The education of the people is at least of equal importance to any social question with which a government has the right to deal. In the earlier days of the Colony the provincial governments gave enthusiastic attention to the subject, and on their abolition, the general government followed in their footsteps with equal zeal and liberality. In a paper by Sir Robert Stout, recently published by the Statistical Society of Great Britain, that gentleman gave the following brief but comprehensive description of the educational system of New Zealand.

"All primary schools are free, and in them a sound English and commercial education can be obtained. Education is secular and compulsory, and the cost to the State for the year ending the 31st of March, 1892, was for public schools., £340,463; for native schools, £14,218; industrial schools, £9,856; deaf mutes, £3149; and the cost of general administration was £2,040. The number of pupils of all ages on the school rolls was, at the end of 1891, 119,523."

At the end of 1892 the number just quoted had risen to 122,620. Included in this number were 1,433 Maori (and half-caste Maori) children who attended the ordinary schools. There were besides 2,133 pupils at schools devoted to the exclusive use of native children.

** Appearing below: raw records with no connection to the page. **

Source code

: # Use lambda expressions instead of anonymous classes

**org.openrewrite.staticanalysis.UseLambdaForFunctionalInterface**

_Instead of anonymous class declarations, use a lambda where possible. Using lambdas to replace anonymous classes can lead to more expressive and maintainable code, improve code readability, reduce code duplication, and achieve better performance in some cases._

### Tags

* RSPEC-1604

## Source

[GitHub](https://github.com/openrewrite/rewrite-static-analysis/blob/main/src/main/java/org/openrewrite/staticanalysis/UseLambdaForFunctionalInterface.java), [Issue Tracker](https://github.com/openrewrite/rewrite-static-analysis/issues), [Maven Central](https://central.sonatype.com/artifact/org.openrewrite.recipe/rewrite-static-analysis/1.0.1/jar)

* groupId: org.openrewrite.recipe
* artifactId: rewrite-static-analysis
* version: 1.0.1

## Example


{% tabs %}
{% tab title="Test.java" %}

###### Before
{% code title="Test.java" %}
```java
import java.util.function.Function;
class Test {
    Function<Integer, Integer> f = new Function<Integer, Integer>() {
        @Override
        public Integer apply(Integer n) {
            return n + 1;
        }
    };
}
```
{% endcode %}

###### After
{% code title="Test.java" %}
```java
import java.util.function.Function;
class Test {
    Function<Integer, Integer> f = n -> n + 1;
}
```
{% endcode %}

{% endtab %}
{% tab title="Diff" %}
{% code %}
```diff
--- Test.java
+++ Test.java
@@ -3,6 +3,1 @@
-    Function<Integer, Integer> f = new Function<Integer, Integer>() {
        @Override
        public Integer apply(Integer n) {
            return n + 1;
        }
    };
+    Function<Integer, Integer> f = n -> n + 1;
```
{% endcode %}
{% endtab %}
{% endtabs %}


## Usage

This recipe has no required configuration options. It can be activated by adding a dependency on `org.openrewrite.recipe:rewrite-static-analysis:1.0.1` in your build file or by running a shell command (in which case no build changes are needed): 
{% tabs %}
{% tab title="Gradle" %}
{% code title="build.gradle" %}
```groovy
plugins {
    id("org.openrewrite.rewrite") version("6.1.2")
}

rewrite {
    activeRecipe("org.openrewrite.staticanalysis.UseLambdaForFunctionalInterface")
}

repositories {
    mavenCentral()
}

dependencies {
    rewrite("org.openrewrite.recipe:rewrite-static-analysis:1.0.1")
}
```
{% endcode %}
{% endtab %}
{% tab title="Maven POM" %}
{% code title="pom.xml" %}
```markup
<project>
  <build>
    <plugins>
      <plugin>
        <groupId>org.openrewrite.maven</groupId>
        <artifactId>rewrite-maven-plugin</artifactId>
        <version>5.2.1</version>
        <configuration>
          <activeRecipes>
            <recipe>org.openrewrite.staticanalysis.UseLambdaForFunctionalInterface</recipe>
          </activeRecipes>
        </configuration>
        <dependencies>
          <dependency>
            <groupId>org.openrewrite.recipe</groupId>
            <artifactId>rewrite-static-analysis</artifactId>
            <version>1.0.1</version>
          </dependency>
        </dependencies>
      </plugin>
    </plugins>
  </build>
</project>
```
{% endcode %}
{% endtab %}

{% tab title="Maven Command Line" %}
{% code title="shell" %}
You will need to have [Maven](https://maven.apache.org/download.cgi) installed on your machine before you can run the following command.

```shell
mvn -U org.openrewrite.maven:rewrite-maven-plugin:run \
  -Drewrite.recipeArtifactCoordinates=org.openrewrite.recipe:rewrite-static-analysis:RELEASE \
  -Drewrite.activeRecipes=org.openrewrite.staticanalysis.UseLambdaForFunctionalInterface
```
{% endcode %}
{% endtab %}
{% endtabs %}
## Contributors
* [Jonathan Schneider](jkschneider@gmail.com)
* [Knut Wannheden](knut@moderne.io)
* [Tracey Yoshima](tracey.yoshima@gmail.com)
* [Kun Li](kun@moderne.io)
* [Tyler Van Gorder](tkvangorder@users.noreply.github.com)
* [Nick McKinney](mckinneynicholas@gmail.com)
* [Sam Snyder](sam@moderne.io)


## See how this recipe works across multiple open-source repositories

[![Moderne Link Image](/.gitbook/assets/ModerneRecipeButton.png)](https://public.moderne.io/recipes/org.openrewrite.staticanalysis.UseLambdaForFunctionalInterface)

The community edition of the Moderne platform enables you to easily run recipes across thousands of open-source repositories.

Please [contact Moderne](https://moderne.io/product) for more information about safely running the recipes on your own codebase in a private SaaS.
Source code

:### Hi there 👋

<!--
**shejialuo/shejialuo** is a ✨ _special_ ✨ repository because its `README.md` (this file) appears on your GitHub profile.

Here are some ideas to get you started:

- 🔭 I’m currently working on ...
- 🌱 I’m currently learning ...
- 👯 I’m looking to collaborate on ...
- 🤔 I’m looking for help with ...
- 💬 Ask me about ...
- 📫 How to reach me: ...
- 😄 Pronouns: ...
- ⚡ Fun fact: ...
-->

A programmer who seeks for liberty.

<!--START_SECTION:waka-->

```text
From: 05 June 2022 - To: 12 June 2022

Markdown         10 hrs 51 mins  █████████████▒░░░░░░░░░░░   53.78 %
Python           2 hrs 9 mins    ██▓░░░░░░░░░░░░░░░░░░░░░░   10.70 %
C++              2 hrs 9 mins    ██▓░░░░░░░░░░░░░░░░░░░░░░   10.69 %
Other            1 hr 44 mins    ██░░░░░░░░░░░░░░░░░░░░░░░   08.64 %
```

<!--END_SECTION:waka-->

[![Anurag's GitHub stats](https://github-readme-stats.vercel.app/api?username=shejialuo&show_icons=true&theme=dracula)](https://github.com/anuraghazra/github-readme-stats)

Technical education is being introduced. There are also 24 secondary schools, most of them under the inspection of the State, but three or four of them are under the management of ecclesiastical bodies. The tests of the work of secondary schools are the matriculation and scholarship examinations of the University. The New Zealand University is an examining institution. Three Teaching Colleges are affiliated to it, all of which have received substantial Government aid.